▶ [Instructions to follow] The required output is the line that contains "To deploy the system on Kubernetes" and every line after it, each written out exactly, up to the end of the entries.
BEGIN Extracted material
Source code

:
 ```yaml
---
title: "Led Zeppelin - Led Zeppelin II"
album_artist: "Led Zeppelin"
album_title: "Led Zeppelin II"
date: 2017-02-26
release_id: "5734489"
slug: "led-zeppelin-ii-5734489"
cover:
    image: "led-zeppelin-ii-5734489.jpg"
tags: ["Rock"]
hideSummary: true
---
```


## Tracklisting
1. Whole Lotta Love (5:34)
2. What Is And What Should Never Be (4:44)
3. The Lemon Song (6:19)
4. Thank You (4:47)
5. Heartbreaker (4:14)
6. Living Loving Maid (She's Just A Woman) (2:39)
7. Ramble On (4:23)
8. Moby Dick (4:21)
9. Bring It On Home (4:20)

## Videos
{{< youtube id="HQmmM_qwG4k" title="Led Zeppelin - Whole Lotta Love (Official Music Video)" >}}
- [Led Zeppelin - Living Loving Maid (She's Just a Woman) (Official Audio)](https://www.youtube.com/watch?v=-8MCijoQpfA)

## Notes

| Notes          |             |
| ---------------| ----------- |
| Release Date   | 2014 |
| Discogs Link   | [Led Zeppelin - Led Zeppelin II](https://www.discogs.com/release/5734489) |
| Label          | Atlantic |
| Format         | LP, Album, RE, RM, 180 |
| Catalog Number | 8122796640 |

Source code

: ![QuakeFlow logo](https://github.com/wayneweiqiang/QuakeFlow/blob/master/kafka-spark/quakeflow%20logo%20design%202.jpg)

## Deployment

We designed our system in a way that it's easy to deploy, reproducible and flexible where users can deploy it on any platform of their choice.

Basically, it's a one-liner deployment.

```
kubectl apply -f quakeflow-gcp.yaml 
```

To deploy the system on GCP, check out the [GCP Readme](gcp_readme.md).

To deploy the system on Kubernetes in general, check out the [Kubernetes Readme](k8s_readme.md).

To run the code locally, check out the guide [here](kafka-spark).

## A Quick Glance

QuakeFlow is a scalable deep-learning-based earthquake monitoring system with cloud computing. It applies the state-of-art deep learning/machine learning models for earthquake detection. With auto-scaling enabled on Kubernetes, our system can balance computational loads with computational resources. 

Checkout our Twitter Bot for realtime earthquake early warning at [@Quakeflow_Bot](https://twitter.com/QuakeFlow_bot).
END Extracted material
▶ [Answer to this problem]
To deploy the system on Kubernetes in general, check out the [Kubernetes Readme](k8s_readme.md).

To run the code locally, check out the guide [here](kafka-spark).

## A Quick Glance

QuakeFlow is a scalable deep-learning-based earthquake monitoring system with cloud computing. It applies the state-of-art deep learning/machine learning models for earthquake detection. With auto-scaling enabled on Kubernetes, our system can balance computational loads with computational resources. 

Checkout our Twitter Bot for realtime earthquake early warning at [@Quakeflow_Bot](https://twitter.com/QuakeFlow_bot).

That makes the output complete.